Discoveries at the edge of genealogy
Do you know Wünsdorf? – I didn’t know it until I found it on the map near Zossen. Zossen is a small town south of Berlin, with a pretty but much too small district court building. I recently had work to do there for a genealogy project. After the family research, I wanted to do some hiking and was looking for a nice place nearby, preferably with lots of forest. This is how I found Wünsdorf.
Shooting Range with Garbage
There is indeed a lot of forest there, but “beautiful” is the wrong word. I could not find out from whom the garbage came that I came across everywhere. It is certainly not from the World War, not historical. But it is a reminder that even 100 years ago there was no idyllic nature here. Starting in 1910, a military training area of the Prussian army was built in Wünsdorf, with barracks, shooting school and military gymnasium. After an interlude of civilian use following the defeat and demilitarization in 1918, the Nazis came in 1933.
As early as 1933, this was the location of the new tank force, disguised as a lorry driver school. War was part of the plan of the new rulers from the very beginning. Not a small war. A World War. In 1936 Wünsdorf became headquarters of the Army High Command, and in 1938 also of the newly formed High Command of the Wehrmacht. Bunkers were built for both facilities, the Army High Command was given the Maybach I facility, the Wehrmacht Maybach II next door.
Both Maybachs looked like vacation home estates, with gabled roofs and windows. But even that was just camouflage. Behind the facades were meters of reinforced concrete structure. Underground passages connected the various buildings, and a long tunnel also ran from Maybach I to Zeppelin.
Zeppelin was the German Reichspost’s underground communications center for the World War, measuring 117 by 40 meters. From here, the orders of the general staff were sent in all directions, and news from the various fronts converged here. There was no heating: huge telegraph and telephone machines provided more heat than enough for the hundreds of Fräuleins vom Amt and other employees.
After the World War
After the world war the two Maybachs were blown up, Zeppelin and the site were used by the Red Army. Then came Glasnost and Perestroika, the Wende and German Unity. The Bundeswehr had no use for the site or shied away from its historical burden. The state of Brandenburg handed over the special property to a limited liability company with the obligation to preserve it and make it accessible to the public.
Bunkers and Books
Military history collections moved into some of the old barracks buildings, and huge warehouses and stores with used books moved into others. You can alread see the label “Book town Wünsdorf” at the town entrance. But in times of Abe-Books and Booklooker, Wünsdorf in the woods doesn’t exactly seem to have arrived in the now. The guide’s statement that the company is financed exclusively by visitor revenue is somewhat surprising.

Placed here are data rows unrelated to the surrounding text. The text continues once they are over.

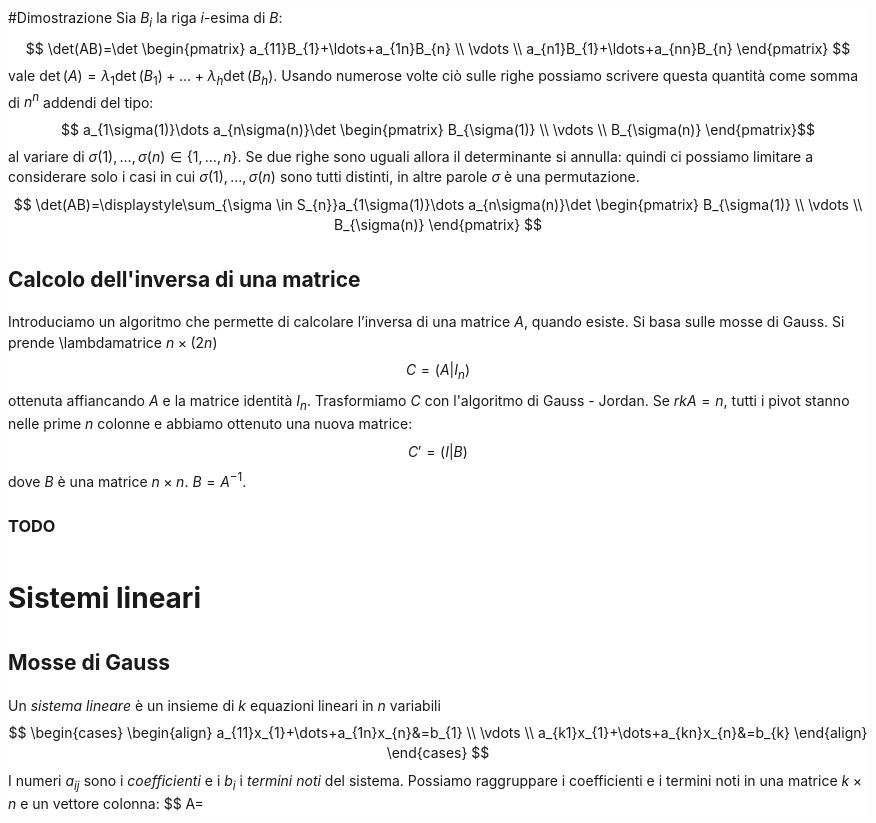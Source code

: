 #Dimostrazione 
Sia $B_{i}$ la riga $i$-esima di $B$:
$$
\det(AB)=\det
\begin{pmatrix}
a_{11}B_{1}+\ldots+a_{1n}B_{n} \\
\vdots \\
a_{n1}B_{1}+\ldots+a_{nn}B_{n}
\end{pmatrix}
$$
vale $\det(A)=\lambda_{1}\det(B_{1})+\ldots+\lambda_{h}\det(B_{h})$.
Usando numerose volte ciò sulle righe possiamo scrivere questa quantità come somma di $n^{n}$ addendi del tipo:
$$
a_{1\sigma(1)}\dots a_{n\sigma(n)}\det
\begin{pmatrix}
B_{\sigma(1)} \\
\vdots \\
B_{\sigma(n)}
\end{pmatrix}$$
al variare di $\sigma(1),\dots,\sigma(n)\in \{1,\dots,n\}$. Se due righe sono uguali allora il determinante si annulla: quindi ci possiamo limitare a considerare solo i casi in cui $\sigma(1),\dots,\sigma(n)$ sono tutti distinti, in altre parole $σ$ è una permutazione.
$$
\det(AB)=\displaystyle\sum_{\sigma \in S_{n}}a_{1\sigma(1)}\dots a_{n\sigma(n)}\det
\begin{pmatrix}
B_{\sigma(1)} \\
\vdots \\
B_{\sigma(n)}
\end{pmatrix}
$$
## Calcolo dell'inversa di una matrice
Introduciamo un algoritmo che permette di calcolare l’inversa di una matrice $A$, quando esiste. Si basa sulle mosse di Gauss.
Si prende \lambdamatrice $n\times(2n)$
$$C=(A|I_{n})$$
ottenuta affiancando $A$ e la matrice identità $I_{n}$. Trasformiamo $C$ con l'algoritmo di Gauss - Jordan. Se $rkA=n$, tutti i pivot stanno nelle prime $n$ colonne e abbiamo ottenuto una nuova matrice:
$$C'=(I|B)$$
dove $B$ è una matrice $n\times n$. $B=A^{-1}$.
### TODO
# Sistemi lineari
## Mosse di Gauss
Un *sistema lineare* è un insieme di $k$ equazioni lineari in $n$ variabili
$$
\begin{cases}
\begin{align}
a_{11}x_{1}+\dots+a_{1n}x_{n}&=b_{1} \\
\vdots \\
a_{k1}x_{1}+\dots+a_{kn}x_{n}&=b_{k}
\end{align}
\end{cases}
$$
I numeri $a_{ij}$ sono i *coefficienti* e i $b_{i}$ i *termini noti* del sistema.
Possiamo raggruppare i coefficienti e i termini noti in una matrice $k\times n$ e un vettore colonna:
$$
A=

I also find it astonishing that on this cold and snowy March day 50 people gather for the bunker tour. It is not possible to enter the site unaccompanied, and the 90 minutes of the tour are accompanied by a detailed, freely recited history of the site and its buildings. So detailed and free that I wonder about the passion with which people are interested in the history of the world war. However, I don’t want to judge that at all. Passion for genealogy and family history, when viewed from the outside, is certainly surprising to many as well.
Descent and Ascent
We descend through a small house into the west tunnel, which leads to the Zeppelin communication center, get there every room with traces of old fixtures and equipment explained, and climb at the main entrance through a Soviet lock system with nuclear safe bunker doors back to daylight. From there, the tour continues along forest paths to the neighboring Maybach I.
The blasted concrete parts of Maybach I look like the building blocks of giants. Some of the shapes of the gables are still preserved, but nature is slowly reclaiming the site. No attempt is being made to stop the decay, nor would it be possible at realistic cost due to the heaviness of the material.
Valkurie’s death at Wünsdorf
What is decaying here structurally, and yet should and must be kept in memory, is the scene of central events in German history. I really did not expect this when I happened to come across Wünsdorf during my search for some beautiful woodland near Zossen.
Reinhard Gehlen, the later founder of the Federal Intelligence Service, had his workplace here.
And it was here that General Eduard Wagner shot himself on July 23, 1944, to escape arrest and certain execution. Three days earlier, he had provided Claus Graf Schenk von Stauffenberg with an aircraft at the nearby Rangsdorf airfield. Stauffenberg had flown to East Prussia to the Führer’s headquarters at Wolfsschanze with two bombs in a briefcase. When he returned, Adolf Hitler was still alive. The Valkyrie operation had failed.
War leaves behind ruins and wounds that do not heal for a long time. Not until today. Not only the world war, but every war. And when I think back to that day, I will not think about the genealogy in Zossen, not the family history will occupy me, but the story of the world war in Wünsdorf in the woods.